◆ Your objective
All lines in the records below that hold "click" are to be shown.

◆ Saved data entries

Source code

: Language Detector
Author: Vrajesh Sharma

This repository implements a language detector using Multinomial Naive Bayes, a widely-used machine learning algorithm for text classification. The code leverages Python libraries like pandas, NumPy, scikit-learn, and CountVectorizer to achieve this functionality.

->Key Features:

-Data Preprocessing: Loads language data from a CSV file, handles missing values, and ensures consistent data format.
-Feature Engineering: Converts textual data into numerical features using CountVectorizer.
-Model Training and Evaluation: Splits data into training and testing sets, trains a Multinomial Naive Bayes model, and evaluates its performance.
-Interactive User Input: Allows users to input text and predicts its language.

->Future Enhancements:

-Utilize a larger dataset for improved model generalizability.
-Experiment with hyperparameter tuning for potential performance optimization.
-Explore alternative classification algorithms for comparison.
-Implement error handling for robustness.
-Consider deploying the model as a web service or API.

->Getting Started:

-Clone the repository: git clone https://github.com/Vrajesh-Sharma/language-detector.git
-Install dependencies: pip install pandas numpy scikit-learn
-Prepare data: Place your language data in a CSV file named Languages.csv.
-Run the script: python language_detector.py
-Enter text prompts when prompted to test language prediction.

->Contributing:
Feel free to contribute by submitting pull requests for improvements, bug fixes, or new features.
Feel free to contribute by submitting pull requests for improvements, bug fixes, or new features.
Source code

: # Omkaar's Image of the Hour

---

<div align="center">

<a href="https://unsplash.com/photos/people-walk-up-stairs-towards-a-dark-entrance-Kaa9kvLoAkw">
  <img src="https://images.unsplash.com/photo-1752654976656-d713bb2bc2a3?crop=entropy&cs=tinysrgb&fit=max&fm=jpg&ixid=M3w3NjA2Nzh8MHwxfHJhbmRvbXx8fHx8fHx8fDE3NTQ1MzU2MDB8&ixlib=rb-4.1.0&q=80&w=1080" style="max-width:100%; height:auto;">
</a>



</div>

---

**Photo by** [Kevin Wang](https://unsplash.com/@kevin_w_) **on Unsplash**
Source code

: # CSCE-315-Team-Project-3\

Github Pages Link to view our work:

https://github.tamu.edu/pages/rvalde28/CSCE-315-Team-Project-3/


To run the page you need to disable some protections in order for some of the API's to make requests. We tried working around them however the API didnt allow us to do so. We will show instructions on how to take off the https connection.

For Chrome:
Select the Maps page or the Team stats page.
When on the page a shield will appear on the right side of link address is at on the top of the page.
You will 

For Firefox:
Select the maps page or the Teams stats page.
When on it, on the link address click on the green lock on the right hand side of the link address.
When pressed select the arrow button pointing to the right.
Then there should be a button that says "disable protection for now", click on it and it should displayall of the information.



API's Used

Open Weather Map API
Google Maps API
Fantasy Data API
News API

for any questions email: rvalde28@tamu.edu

◆ Completed exercise
When on it, on the link address click on the green lock on the right hand side of the link address.
Then there should be a button that says "disable protection for now", click on it and it should displayall of the information.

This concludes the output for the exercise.